==== Given entries

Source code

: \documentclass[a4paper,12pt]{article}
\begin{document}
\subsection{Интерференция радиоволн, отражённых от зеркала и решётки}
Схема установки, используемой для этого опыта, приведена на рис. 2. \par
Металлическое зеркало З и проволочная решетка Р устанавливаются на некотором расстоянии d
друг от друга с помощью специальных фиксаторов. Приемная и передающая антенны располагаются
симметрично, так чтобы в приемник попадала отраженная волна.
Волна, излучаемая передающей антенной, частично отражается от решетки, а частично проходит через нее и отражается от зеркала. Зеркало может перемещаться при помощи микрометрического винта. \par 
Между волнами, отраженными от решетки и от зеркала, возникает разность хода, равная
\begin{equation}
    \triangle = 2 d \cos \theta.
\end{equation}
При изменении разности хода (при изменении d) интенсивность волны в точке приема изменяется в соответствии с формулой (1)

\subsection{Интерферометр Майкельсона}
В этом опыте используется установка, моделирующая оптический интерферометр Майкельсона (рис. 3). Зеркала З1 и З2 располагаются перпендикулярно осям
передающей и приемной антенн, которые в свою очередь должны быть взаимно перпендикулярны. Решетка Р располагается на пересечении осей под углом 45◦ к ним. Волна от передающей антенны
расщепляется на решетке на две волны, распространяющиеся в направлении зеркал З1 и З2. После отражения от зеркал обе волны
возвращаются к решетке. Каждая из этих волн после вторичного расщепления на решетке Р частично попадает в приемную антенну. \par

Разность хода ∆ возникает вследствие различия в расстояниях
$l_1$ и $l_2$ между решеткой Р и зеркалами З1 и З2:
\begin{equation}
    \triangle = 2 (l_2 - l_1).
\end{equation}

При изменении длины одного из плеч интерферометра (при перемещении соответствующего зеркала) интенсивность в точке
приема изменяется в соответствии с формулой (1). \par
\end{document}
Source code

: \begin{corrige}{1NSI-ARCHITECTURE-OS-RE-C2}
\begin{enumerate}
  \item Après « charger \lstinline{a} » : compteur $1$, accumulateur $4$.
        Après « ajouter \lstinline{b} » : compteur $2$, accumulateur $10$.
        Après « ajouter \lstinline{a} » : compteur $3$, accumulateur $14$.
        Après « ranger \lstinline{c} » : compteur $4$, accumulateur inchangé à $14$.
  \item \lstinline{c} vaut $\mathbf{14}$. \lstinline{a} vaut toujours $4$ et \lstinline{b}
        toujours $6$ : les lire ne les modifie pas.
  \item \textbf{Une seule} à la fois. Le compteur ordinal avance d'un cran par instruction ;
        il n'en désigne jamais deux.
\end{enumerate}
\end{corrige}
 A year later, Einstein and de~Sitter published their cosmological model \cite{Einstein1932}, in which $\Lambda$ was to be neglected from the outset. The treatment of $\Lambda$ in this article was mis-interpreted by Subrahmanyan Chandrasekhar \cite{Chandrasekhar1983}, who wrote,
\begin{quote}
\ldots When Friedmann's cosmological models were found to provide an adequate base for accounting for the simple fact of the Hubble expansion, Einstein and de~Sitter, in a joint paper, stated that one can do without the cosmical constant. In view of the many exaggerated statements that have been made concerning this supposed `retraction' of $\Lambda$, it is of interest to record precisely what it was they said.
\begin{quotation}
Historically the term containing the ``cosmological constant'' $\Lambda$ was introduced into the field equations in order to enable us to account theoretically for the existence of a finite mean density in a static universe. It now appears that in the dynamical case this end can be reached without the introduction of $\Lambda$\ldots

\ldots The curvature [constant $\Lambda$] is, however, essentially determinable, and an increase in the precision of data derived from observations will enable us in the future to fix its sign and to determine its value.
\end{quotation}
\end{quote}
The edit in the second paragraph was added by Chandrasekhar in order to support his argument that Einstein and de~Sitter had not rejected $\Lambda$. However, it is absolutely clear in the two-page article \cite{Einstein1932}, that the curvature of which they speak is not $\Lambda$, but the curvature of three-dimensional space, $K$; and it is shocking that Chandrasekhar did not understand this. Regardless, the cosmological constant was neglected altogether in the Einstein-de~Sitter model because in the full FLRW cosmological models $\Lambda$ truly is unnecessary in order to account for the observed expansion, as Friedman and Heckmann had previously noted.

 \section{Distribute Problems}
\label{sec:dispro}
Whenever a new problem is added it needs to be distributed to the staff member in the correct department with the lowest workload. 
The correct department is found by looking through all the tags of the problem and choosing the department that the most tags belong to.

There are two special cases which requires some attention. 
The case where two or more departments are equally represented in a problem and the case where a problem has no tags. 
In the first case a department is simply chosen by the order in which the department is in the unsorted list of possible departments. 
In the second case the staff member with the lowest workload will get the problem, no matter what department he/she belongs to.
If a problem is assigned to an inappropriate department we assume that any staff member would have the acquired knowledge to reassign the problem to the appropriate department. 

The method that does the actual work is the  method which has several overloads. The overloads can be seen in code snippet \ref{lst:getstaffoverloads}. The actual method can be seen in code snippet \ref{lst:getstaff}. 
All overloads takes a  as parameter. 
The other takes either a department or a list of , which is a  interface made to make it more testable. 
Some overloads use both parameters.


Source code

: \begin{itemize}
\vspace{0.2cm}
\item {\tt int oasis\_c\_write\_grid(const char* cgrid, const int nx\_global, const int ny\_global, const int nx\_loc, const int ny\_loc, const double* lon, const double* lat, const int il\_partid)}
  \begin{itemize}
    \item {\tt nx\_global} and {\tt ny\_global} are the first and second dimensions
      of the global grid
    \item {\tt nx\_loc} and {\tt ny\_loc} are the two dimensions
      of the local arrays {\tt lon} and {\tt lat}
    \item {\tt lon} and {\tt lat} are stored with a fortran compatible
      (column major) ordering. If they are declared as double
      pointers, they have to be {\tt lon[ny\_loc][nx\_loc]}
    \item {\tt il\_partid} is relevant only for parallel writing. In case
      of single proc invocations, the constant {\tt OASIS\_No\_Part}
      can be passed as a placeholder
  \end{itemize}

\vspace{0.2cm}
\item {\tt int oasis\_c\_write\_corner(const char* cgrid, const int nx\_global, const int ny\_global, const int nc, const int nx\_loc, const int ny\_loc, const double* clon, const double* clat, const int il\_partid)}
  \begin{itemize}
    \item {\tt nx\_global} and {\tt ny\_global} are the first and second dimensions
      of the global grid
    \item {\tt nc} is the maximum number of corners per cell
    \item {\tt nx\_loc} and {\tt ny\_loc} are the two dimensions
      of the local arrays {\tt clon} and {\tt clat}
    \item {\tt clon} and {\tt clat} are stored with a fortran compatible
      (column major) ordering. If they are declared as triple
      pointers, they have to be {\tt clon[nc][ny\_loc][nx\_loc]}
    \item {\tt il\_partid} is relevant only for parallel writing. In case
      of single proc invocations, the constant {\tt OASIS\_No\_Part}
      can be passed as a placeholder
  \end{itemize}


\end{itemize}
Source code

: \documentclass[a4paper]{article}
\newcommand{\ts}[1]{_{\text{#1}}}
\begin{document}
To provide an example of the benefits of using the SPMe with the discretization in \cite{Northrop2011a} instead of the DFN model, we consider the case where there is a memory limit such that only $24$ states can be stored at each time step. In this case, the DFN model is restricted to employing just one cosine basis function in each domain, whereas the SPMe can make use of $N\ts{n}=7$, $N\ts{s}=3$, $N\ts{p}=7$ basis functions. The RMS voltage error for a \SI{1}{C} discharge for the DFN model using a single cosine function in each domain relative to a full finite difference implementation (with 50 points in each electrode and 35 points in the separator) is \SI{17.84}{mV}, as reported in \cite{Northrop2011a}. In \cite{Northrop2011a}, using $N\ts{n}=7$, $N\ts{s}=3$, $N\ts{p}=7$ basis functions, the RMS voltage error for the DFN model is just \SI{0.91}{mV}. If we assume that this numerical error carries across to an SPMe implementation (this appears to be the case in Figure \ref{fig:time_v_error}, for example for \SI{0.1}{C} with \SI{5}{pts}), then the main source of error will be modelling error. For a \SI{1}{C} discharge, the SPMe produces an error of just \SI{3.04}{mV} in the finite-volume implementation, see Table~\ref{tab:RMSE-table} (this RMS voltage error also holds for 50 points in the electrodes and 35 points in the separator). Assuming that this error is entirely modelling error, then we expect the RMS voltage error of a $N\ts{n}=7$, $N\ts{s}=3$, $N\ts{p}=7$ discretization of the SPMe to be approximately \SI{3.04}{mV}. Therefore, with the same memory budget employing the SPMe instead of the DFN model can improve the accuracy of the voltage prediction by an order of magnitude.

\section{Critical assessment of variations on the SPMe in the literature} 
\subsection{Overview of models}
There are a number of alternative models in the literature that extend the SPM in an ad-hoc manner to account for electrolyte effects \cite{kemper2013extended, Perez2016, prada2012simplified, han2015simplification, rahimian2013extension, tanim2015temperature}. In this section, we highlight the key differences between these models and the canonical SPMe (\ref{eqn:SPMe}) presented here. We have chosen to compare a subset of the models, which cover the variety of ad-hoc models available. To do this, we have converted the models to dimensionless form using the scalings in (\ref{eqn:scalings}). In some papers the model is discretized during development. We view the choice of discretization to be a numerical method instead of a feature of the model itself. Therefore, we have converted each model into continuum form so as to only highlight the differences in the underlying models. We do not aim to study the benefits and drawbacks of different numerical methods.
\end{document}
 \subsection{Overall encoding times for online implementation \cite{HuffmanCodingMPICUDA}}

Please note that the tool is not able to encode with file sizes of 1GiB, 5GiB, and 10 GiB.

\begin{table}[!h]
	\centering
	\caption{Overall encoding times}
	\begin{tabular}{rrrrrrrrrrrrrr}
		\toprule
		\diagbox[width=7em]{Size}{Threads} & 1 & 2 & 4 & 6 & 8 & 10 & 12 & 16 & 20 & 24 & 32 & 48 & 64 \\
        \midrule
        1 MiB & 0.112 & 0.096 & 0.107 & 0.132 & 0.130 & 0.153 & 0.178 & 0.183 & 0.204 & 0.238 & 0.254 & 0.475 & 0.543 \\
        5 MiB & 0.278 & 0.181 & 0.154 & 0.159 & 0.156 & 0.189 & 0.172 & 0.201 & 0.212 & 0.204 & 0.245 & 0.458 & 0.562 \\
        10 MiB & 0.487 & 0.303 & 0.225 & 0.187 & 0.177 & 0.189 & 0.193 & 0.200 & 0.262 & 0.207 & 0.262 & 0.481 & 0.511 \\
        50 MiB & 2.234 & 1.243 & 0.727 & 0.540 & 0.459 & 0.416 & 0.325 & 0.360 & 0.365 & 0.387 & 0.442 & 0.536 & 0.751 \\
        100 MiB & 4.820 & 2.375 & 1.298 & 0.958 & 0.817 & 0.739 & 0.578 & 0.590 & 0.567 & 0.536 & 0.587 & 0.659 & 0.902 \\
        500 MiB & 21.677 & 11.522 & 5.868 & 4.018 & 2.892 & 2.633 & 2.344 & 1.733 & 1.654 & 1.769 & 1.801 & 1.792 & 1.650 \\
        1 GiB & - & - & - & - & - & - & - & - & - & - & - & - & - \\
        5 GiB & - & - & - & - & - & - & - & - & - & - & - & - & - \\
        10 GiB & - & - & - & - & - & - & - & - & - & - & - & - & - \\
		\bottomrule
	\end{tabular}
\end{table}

========

Exercise: Look above for the line with "int oasis\_c\_write\_corner(const char*"; retype exactly that line, every line after it up to the line with "(column major) ordering. If they are declared as triple", and that line too, nothing else.

Written answer:
\item {\tt int oasis\_c\_write\_corner(const char* cgrid, const int nx\_global, const int ny\_global, const int nc, const int nx\_loc, const int ny\_loc, const double* clon, const double* clat, const int il\_partid)}
  \begin{itemize}
    \item {\tt nx\_global} and {\tt ny\_global} are the first and second dimensions
      of the global grid
    \item {\tt nc} is the maximum number of corners per cell
    \item {\tt nx\_loc} and {\tt ny\_loc} are the two dimensions
      of the local arrays {\tt clon} and {\tt clat}
    \item {\tt clon} and {\tt clat} are stored with a fortran compatible
      (column major) ordering. If they are declared as triple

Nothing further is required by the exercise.